House Minority Leader Larry Cafero’s name was slung around Tuesday in the federal corruption trial of former House Speaker Chris Donovan’s former congressional campaign’s former finance director Robert Braddock Jr.
A defense attorney in federal court in New Haven used the word “bribe” to describe a $5,000 cash contribution, after what Cafero thought was going to be a meeting in the Capitol about labor issues, from Ray Soucy, who was then a politically connected prison guard union officer.
Now Soucy’s a confessed felon awaiting sentencing after helping in the FBI sting that resulted in eight arrests and seven guilty pleas. Donovan, whose congressional bid last year was ruined by the scandal, has not been implicated.
Also present at that meeting were two figures in the roll-your-own tobacco business, whom Cafero initially thought were also corrections officers.
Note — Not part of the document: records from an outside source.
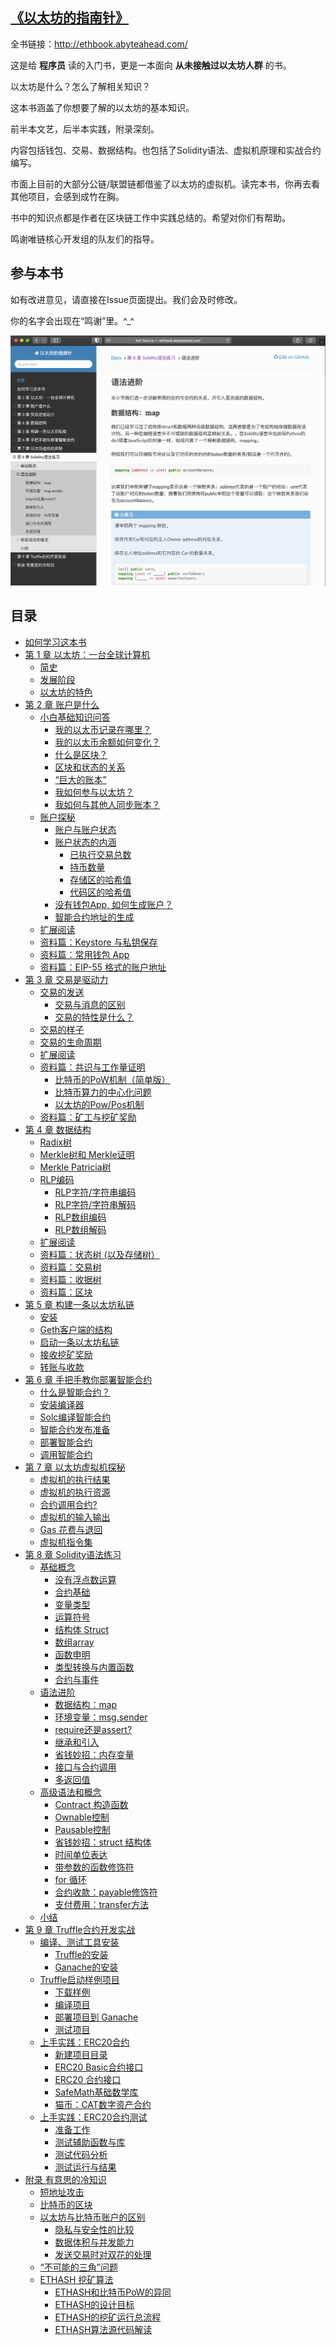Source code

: ## [《以太坊的指南针》](http://ethbook.abyteahead.com/)

全书链接：http://ethbook.abyteahead.com/

这是给 **程序员** 读的入门书，更是一本面向 **从未接触过以太坊人群** 的书。

以太坊是什么？怎么了解相关知识？

这本书涵盖了你想要了解的以太坊的基本知识。

前半本文艺，后半本实践，附录深刻。

内容包括钱包、交易、数据结构。也包括了Solidity语法、虚拟机原理和实战合约编写。

市面上目前的大部分公链/联盟链都借鉴了以太坊的虚拟机。读完本书，你再去看其他项目，会感到成竹在胸。

书中的知识点都是作者在区块链工作中实践总结的。希望对你们有帮助。

鸣谢唯链核心开发组的队友们的指导。

## 参与本书

如有改进意见，请直接在Issue页面提出。我们会及时修改。

你的名字会出现在“鸣谢”里。^_^

![homepage](img/cover.png)

## 目录
<ul>
<li class="toctree-l1"><a class="reference internal" href="http://ethbook.abyteahead.com/howto.html">如何学习这本书</a></li>
<li class="toctree-l1"><a class="reference internal" href="http://ethbook.abyteahead.com/ch1/index.html">第 1 章 以太坊：一台全球计算机</a><ul>
<li class="toctree-l2"><a class="reference internal" href="http://ethbook.abyteahead.com/ch1/born.html">简史</a></li>
<li class="toctree-l2"><a class="reference internal" href="http://ethbook.abyteahead.com/ch1/progress.html">发展阶段</a></li>
<li class="toctree-l2"><a class="reference internal" href="http://ethbook.abyteahead.com/ch1/highlight.html">以太坊的特色</a></li>
</ul>
</li>
<li class="toctree-l1"><a class="reference internal" href="http://ethbook.abyteahead.com/ch2/index.html">第 2 章 账户是什么</a><ul>
<li class="toctree-l2"><a class="reference internal" href="http://ethbook.abyteahead.com/ch2/basic.html">小白基础知识问答</a><ul>
<li class="toctree-l3"><a class="reference internal" href="http://ethbook.abyteahead.com/ch2/basic.html#id2">我的以太币记录在哪里？</a></li>
<li class="toctree-l3"><a class="reference internal" href="http://ethbook.abyteahead.com/ch2/basic.html#id3">我的以太币余额如何变化？</a></li>
<li class="toctree-l3"><a class="reference internal" href="http://ethbook.abyteahead.com/ch2/basic.html#id4">什么是区块？</a></li>
<li class="toctree-l3"><a class="reference internal" href="http://ethbook.abyteahead.com/ch2/basic.html#id5">区块和状态的关系</a></li>
<li class="toctree-l3"><a class="reference internal" href="http://ethbook.abyteahead.com/ch2/basic.html#id6">“巨大的账本”</a></li>
<li class="toctree-l3"><a class="reference internal" href="http://ethbook.abyteahead.com/ch2/basic.html#id7">我如何参与以太坊？</a></li>
<li class="toctree-l3"><a class="reference internal" href="http://ethbook.abyteahead.com/ch2/basic.html#id8">我如何与其他人同步账本？</a></li>
</ul>
</li>
<li class="toctree-l2"><a class="reference internal" href="http://ethbook.abyteahead.com/ch2/account.html">账户探秘</a><ul>
<li class="toctree-l3"><a class="reference internal" href="http://ethbook.abyteahead.com/ch2/account.html#id2">账户与账户状态</a></li>
<li class="toctree-l3"><a class="reference internal" href="http://ethbook.abyteahead.com/ch2/account.html#id3">账户状态的内涵</a><ul>
<li class="toctree-l4"><a class="reference internal" href="http://ethbook.abyteahead.com/ch2/account.html#id4">已执行交易总数</a></li>
<li class="toctree-l4"><a class="reference internal" href="http://ethbook.abyteahead.com/ch2/account.html#id5">持币数量</a></li>
<li class="toctree-l4"><a class="reference internal" href="http://ethbook.abyteahead.com/ch2/account.html#id6">存储区的哈希值</a></li>
<li class="toctree-l4"><a class="reference internal" href="http://ethbook.abyteahead.com/ch2/account.html#id7">代码区的哈希值</a></li>
</ul>
</li>
<li class="toctree-l3"><a class="reference internal" href="http://ethbook.abyteahead.com/ch2/account.html#app">没有钱包App, 如何生成账户？</a></li>
<li class="toctree-l3"><a class="reference internal" href="http://ethbook.abyteahead.com/ch2/account.html#id11">智能合约地址的生成</a></li>
</ul>
</li>
<li class="toctree-l2"><a class="reference internal" href="http://ethbook.abyteahead.com/ch2/interval.html">扩展阅读</a></li>
<li class="toctree-l2"><a class="reference internal" href="http://ethbook.abyteahead.com/ch2/keystore.html">资料篇：Keystore 与私钥保存</a></li>
<li class="toctree-l2"><a class="reference internal" href="http://ethbook.abyteahead.com/ch2/app.html">资料篇：常用钱包 App</a></li>
<li class="toctree-l2"><a class="reference internal" href="http://ethbook.abyteahead.com/ch2/eip55.html">资料篇：EIP-55 格式的账户地址</a></li>
</ul>
</li>
<li class="toctree-l1"><a class="reference internal" href="http://ethbook.abyteahead.com/ch3/index.html">第 3 章 交易是驱动力</a><ul>
<li class="toctree-l2"><a class="reference internal" href="http://ethbook.abyteahead.com/ch3/how.html">交易的发送</a><ul>
<li class="toctree-l3"><a class="reference internal" href="http://ethbook.abyteahead.com/ch3/how.html#id2">交易与消息的区别</a></li>
<li class="toctree-l3"><a class="reference internal" href="http://ethbook.abyteahead.com/ch3/how.html#id3">交易的特性是什么？</a></li>
</ul>
</li>
<li class="toctree-l2"><a class="reference internal" href="http://ethbook.abyteahead.com/ch3/what.html">交易的样子</a></li>
<li class="toctree-l2"><a class="reference internal" href="http://ethbook.abyteahead.com/ch3/life.html">交易的生命周期</a></li>
<li class="toctree-l2"><a class="reference internal" href="http://ethbook.abyteahead.com/ch3/interval.html">扩展阅读</a></li>
<li class="toctree-l2"><a class="reference internal" href="http://ethbook.abyteahead.com/ch3/pow.html">资料篇：共识与工作量证明</a><ul>
<li class="toctree-l3"><a class="reference internal" href="http://ethbook.abyteahead.com/ch3/pow.html#pow">比特币的PoW机制（简单版）</a></li>
<li class="toctree-l3"><a class="reference internal" href="http://ethbook.abyteahead.com/ch3/pow.html#id2">比特币算力的中心化问题</a></li>
<li class="toctree-l3"><a class="reference internal" href="http://ethbook.abyteahead.com/ch3/pow.html#pow-pos">以太坊的Pow/Pos机制</a></li>
</ul>
</li>
<li class="toctree-l2"><a class="reference internal" href="http://ethbook.abyteahead.com/ch3/dig.html">资料篇：矿工与挖矿奖励</a></li>
</ul>
</li>
<li class="toctree-l1"><a class="reference internal" href="http://ethbook.abyteahead.com/ch4/index.html">第 4 章 数据结构</a><ul>
<li class="toctree-l2"><a class="reference internal" href="http://ethbook.abyteahead.com/ch4/radix.html">Radix树</a></li>
<li class="toctree-l2"><a class="reference internal" href="http://ethbook.abyteahead.com/ch4/merkle.html">Merkle树和 Merkle证明</a></li>
<li class="toctree-l2"><a class="reference internal" href="http://ethbook.abyteahead.com/ch4/mpt.html">Merkle Patricia树</a></li>
<li class="toctree-l2"><a class="reference internal" href="http://ethbook.abyteahead.com/ch4/rlp.html">RLP编码</a><ul>
<li class="toctree-l3"><a class="reference internal" href="http://ethbook.abyteahead.com/ch4/rlp.html#id1">RLP字符/字符串编码</a></li>
<li class="toctree-l3"><a class="reference internal" href="http://ethbook.abyteahead.com/ch4/rlp.html#id2">RLP字符/字符串解码</a></li>
<li class="toctree-l3"><a class="reference internal" href="http://ethbook.abyteahead.com/ch4/rlp.html#id3">RLP数组编码</a></li>
<li class="toctree-l3"><a class="reference internal" href="http://ethbook.abyteahead.com/ch4/rlp.html#id4">RLP数组解码</a></li>
</ul>
</li>
<li class="toctree-l2"><a class="reference internal" href="http://ethbook.abyteahead.com/ch4/interval.html">扩展阅读</a></li>
<li class="toctree-l2"><a class="reference internal" href="http://ethbook.abyteahead.com/ch4/stateroot.html">资料篇：状态树 (以及存储树）</a></li>
<li class="toctree-l2"><a class="reference internal" href="http://ethbook.abyteahead.com/ch4/transroot.html">资料篇：交易树</a></li>
<li class="toctree-l2"><a class="reference internal" href="http://ethbook.abyteahead.com/ch4/receiptroot.html">资料篇：收据树</a></li>
<li class="toctree-l2"><a class="reference internal" href="http://ethbook.abyteahead.com/ch4/block.html">资料篇：区块</a></li>
</ul>
</li>
<li class="toctree-l1"><a class="reference internal" href="http://ethbook.abyteahead.com/ch5/index.html">第 5 章 构建一条以太坊私链</a><ul>
<li class="toctree-l2"><a class="reference internal" href="http://ethbook.abyteahead.com/ch5/install.html">安装</a></li>
<li class="toctree-l2"><a class="reference internal" href="http://ethbook.abyteahead.com/ch5/geth.html">Geth客户端的结构</a></li>
<li class="toctree-l2"><a class="reference internal" href="http://ethbook.abyteahead.com/ch5/build.html">启动一条以太坊私链</a></li>
<li class="toctree-l2"><a class="reference internal" href="http://ethbook.abyteahead.com/ch5/coinbase.html">接收挖矿奖励</a></li>
<li class="toctree-l2"><a class="reference internal" href="http://ethbook.abyteahead.com/ch5/transfer.html">转账与收款</a></li>
</ul>
</li>
<li class="toctree-l1"><a class="reference internal" href="http://ethbook.abyteahead.com/ch6/index.html">第 6 章 手把手教你部署智能合约</a><ul>
<li class="toctree-l2"><a class="reference internal" href="http://ethbook.abyteahead.com/ch6/what.html">什么是智能合约？</a></li>
<li class="toctree-l2"><a class="reference internal" href="http://ethbook.abyteahead.com/ch6/install.html">安装编译器</a></li>
<li class="toctree-l2"><a class="reference internal" href="http://ethbook.abyteahead.com/ch6/compile.html">Solc编译智能合约</a></li>
<li class="toctree-l2"><a class="reference internal" href="http://ethbook.abyteahead.com/ch6/prepare.html">智能合约发布准备</a></li>
<li class="toctree-l2"><a class="reference internal" href="http://ethbook.abyteahead.com/ch6/deploy.html">部署智能合约</a></li>
<li class="toctree-l2"><a class="reference internal" href="http://ethbook.abyteahead.com/ch6/call.html">调用智能合约</a></li>
</ul>
</li>
<li class="toctree-l1"><a class="reference internal" href="http://ethbook.abyteahead.com/ch7/index.html">第 7 章 以太坊虚拟机探秘</a><ul>
<li class="toctree-l2"><a class="reference internal" href="http://ethbook.abyteahead.com/ch7/result.html">虚拟机的执行结果</a></li>
<li class="toctree-l2"><a class="reference internal" href="http://ethbook.abyteahead.com/ch7/resource.html">虚拟机的执行资源</a></li>
<li class="toctree-l2"><a class="reference internal" href="http://ethbook.abyteahead.com/ch7/call.html">合约调用合约?</a></li>
<li class="toctree-l2"><a class="reference internal" href="http://ethbook.abyteahead.com/ch7/io.html">虚拟机的输入输出</a></li>
<li class="toctree-l2"><a class="reference internal" href="http://ethbook.abyteahead.com/ch7/gas.html">Gas 花费与退回</a></li>
<li class="toctree-l2"><a class="reference internal" href="http://ethbook.abyteahead.com/ch7/instructions.html">虚拟机指令集</a></li>
</ul>
</li>
<li class="toctree-l1"><a class="reference internal" href="http://ethbook.abyteahead.com/ch8/index.html">第 8 章 Solidity语法练习</a><ul>
<li class="toctree-l2"><a class="reference internal" href="http://ethbook.abyteahead.com/ch8/basic.html">基础概念</a><ul>
<li class="toctree-l3"><a class="reference internal" href="http://ethbook.abyteahead.com/ch8/basic.html#id2">没有浮点数运算</a></li>
<li class="toctree-l3"><a class="reference internal" href="http://ethbook.abyteahead.com/ch8/basic.html#id3">合约基础</a></li>
<li class="toctree-l3"><a class="reference internal" href="http://ethbook.abyteahead.com/ch8/basic.html#id4">变量类型</a></li>
<li class="toctree-l3"><a class="reference internal" href="http://ethbook.abyteahead.com/ch8/basic.html#id5">运算符号</a></li>
<li class="toctree-l3"><a class="reference internal" href="http://ethbook.abyteahead.com/ch8/basic.html#struct">结构体 Struct</a></li>
<li class="toctree-l3"><a class="reference internal" href="http://ethbook.abyteahead.com/ch8/basic.html#array">数组array</a></li>
<li class="toctree-l3"><a class="reference internal" href="http://ethbook.abyteahead.com/ch8/basic.html#id6">函数申明</a></li>
<li class="toctree-l3"><a class="reference internal" href="http://ethbook.abyteahead.com/ch8/basic.html#id7">类型转换与内置函数</a></li>
<li class="toctree-l3"><a class="reference internal" href="http://ethbook.abyteahead.com/ch8/basic.html#id8">合约与事件</a></li>
</ul>
</li>
<li class="toctree-l2"><a class="reference internal" href="http://ethbook.abyteahead.com/ch8/levelup.html">语法进阶</a><ul>
<li class="toctree-l3"><a class="reference internal" href="http://ethbook.abyteahead.com/ch8/levelup.html#map">数据结构：map</a></li>
<li class="toctree-l3"><a class="reference internal" href="http://ethbook.abyteahead.com/ch8/levelup.html#msg-sender">环境变量：msg.sender</a></li>
<li class="toctree-l3"><a class="reference internal" href="http://ethbook.abyteahead.com/ch8/levelup.html#requireassert">require还是assert?</a></li>
<li class="toctree-l3"><a class="reference internal" href="http://ethbook.abyteahead.com/ch8/levelup.html#id2">继承和引入</a></li>
<li class="toctree-l3"><a class="reference internal" href="http://ethbook.abyteahead.com/ch8/levelup.html#id3">省钱妙招：内存变量</a></li>
<li class="toctree-l3"><a class="reference internal" href="http://ethbook.abyteahead.com/ch8/levelup.html#id4">接口与合约调用</a></li>
<li class="toctree-l3"><a class="reference internal" href="http://ethbook.abyteahead.com/ch8/levelup.html#id5">多返回值</a></li>
</ul>
</li>
<li class="toctree-l2"><a class="reference internal" href="http://ethbook.abyteahead.com/ch8/advanced.html">高级语法和概念</a><ul>
<li class="toctree-l3"><a class="reference internal" href="http://ethbook.abyteahead.com/ch8/advanced.html#contract">Contract 构造函数</a></li>
<li class="toctree-l3"><a class="reference internal" href="http://ethbook.abyteahead.com/ch8/advanced.html#ownable">Ownable控制</a></li>
<li class="toctree-l3"><a class="reference internal" href="http://ethbook.abyteahead.com/ch8/advanced.html#pausable">Pausable控制</a></li>
<li class="toctree-l3"><a class="reference internal" href="http://ethbook.abyteahead.com/ch8/advanced.html#struct">省钱妙招：struct 结构体</a></li>
<li class="toctree-l3"><a class="reference internal" href="http://ethbook.abyteahead.com/ch8/advanced.html#id2">时间单位表达</a></li>
<li class="toctree-l3"><a class="reference internal" href="http://ethbook.abyteahead.com/ch8/advanced.html#id3">带参数的函数修饰符</a></li>
<li class="toctree-l3"><a class="reference internal" href="http://ethbook.abyteahead.com/ch8/advanced.html#for">for 循环</a></li>
<li class="toctree-l3"><a class="reference internal" href="http://ethbook.abyteahead.com/ch8/advanced.html#payable">合约收款：payable修饰符</a></li>
<li class="toctree-l3"><a class="reference internal" href="http://ethbook.abyteahead.com/ch8/advanced.html#transfer">支付费用：transfer方法</a></li>
</ul>
</li>
<li class="toctree-l2"><a class="reference internal" href="http://ethbook.abyteahead.com/ch8/summary.html">小结</a></li>
</ul>
</li>
<li class="toctree-l1"><a class="reference internal" href="http://ethbook.abyteahead.com/ch9/index.html">第 9 章 Truffle合约开发实战</a><ul>
<li class="toctree-l2"><a class="reference internal" href="http://ethbook.abyteahead.com/ch9/install.html">编译、测试工具安装</a><ul>
<li class="toctree-l3"><a class="reference internal" href="http://ethbook.abyteahead.com/ch9/install.html#truffle">Truffle的安装</a></li>
<li class="toctree-l3"><a class="reference internal" href="http://ethbook.abyteahead.com/ch9/install.html#ganache">Ganache的安装</a></li>
</ul>
</li>
<li class="toctree-l2"><a class="reference internal" href="http://ethbook.abyteahead.com/ch9/sample.html">Truffle启动样例项目</a><ul>
<li class="toctree-l3"><a class="reference internal" href="http://ethbook.abyteahead.com/ch9/sample.html#id1">下载样例</a></li>
<li class="toctree-l3"><a class="reference internal" href="http://ethbook.abyteahead.com/ch9/sample.html#id2">编译项目</a></li>
<li class="toctree-l3"><a class="reference internal" href="http://ethbook.abyteahead.com/ch9/sample.html#ganache">部署项目到 Ganache</a></li>
<li class="toctree-l3"><a class="reference internal" href="http://ethbook.abyteahead.com/ch9/sample.html#id3">测试项目</a></li>
</ul>
</li>
<li class="toctree-l2"><a class="reference internal" href="http://ethbook.abyteahead.com/ch9/erc20.html">上手实践：ERC20合约</a><ul>
<li class="toctree-l3"><a class="reference internal" href="http://ethbook.abyteahead.com/ch9/erc20.html#id1">新建项目目录</a></li>
<li class="toctree-l3"><a class="reference internal" href="http://ethbook.abyteahead.com/ch9/erc20.html#erc20-basic">ERC20 Basic合约接口</a></li>
<li class="toctree-l3"><a class="reference internal" href="http://ethbook.abyteahead.com/ch9/erc20.html#id2">ERC20 合约接口</a></li>
<li class="toctree-l3"><a class="reference internal" href="http://ethbook.abyteahead.com/ch9/erc20.html#safemath">SafeMath基础数学库</a></li>
<li class="toctree-l3"><a class="reference internal" href="http://ethbook.abyteahead.com/ch9/erc20.html#cat">猫币：CAT数字资产合约</a></li>
</ul>
</li>
<li class="toctree-l2"><a class="reference internal" href="http://ethbook.abyteahead.com/ch9/test.html">上手实践：ERC20合约测试</a><ul>
<li class="toctree-l3"><a class="reference internal" href="http://ethbook.abyteahead.com/ch9/test.html#id1">准备工作</a></li>
<li class="toctree-l3"><a class="reference internal" href="http://ethbook.abyteahead.com/ch9/test.html#id2">测试辅助函数与库</a></li>
<li class="toctree-l3"><a class="reference internal" href="http://ethbook.abyteahead.com/ch9/test.html#id3">测试代码分析</a></li>
<li class="toctree-l3"><a class="reference internal" href="http://ethbook.abyteahead.com/ch9/test.html#id4">测试运行与结果</a></li>
</ul>
</li>
</ul>
</li>
<li class="toctree-l1"><a class="reference internal" href="http://ethbook.abyteahead.com/ch10/index.html">附录 有意思的冷知识</a><ul>
<li class="toctree-l2"><a class="reference internal" href="http://ethbook.abyteahead.com/ch10/shortattack.html">短地址攻击</a></li>
<li class="toctree-l2"><a class="reference internal" href="http://ethbook.abyteahead.com/ch10/block.html">比特币的区块</a></li>
<li class="toctree-l2"><a class="reference internal" href="http://ethbook.abyteahead.com/ch10/utxo.html">以太坊与比特币账户的区别</a><ul>
<li class="toctree-l3"><a class="reference internal" href="http://ethbook.abyteahead.com/ch10/utxo.html#id2">隐私与安全性的比较</a></li>
<li class="toctree-l3"><a class="reference internal" href="http://ethbook.abyteahead.com/ch10/utxo.html#id3">数据体积与并发能力</a></li>
<li class="toctree-l3"><a class="reference internal" href="http://ethbook.abyteahead.com/ch10/utxo.html#id4">发送交易时对双花的处理</a></li>
</ul>
</li>
<li class="toctree-l2"><a class="reference internal" href="http://ethbook.abyteahead.com/ch10/triangle.html">“不可能的三角”问题</a></li>
<li class="toctree-l2"><a class="reference internal" href="http://ethbook.abyteahead.com/ch10/ethash.html">ETHASH 挖矿算法</a><ul>
<li class="toctree-l3"><a class="reference internal" href="http://ethbook.abyteahead.com/ch10/ethash.html#ethashpow">ETHASH和比特币PoW的异同</a></li>
<li class="toctree-l3"><a class="reference internal" href="http://ethbook.abyteahead.com/ch10/ethash.html#id1">ETHASH的设计目标</a></li>
<li class="toctree-l3"><a class="reference internal" href="http://ethbook.abyteahead.com/ch10/ethash.html#id2">ETHASH的挖矿运行总流程</a></li>
<li class="toctree-l3"><a class="reference internal" href="http://ethbook.abyteahead.com/ch10/ethash.html#id3">ETHASH算法源代码解读</a></li>
</ul>
</li>
</ul>
</li>
</ul>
But the cash – unacceptable under state and federal election law – was immediately returned and a few days later, checks arrived for a House GOP political action committee. When Cafero was interviewed by the FBI at the end of May last year, he told them he would return the checks.
Cafero, who has declined comment on the issue for almost a year, told the Hearst Connecticut Newspapers that he didn’t personally receive contributions from the shop owners.
“I was never, to my knowledge and belief, bribed because you need a quid pro quo with a bribe,” Cafero said, remembering the mid-March meeting last year.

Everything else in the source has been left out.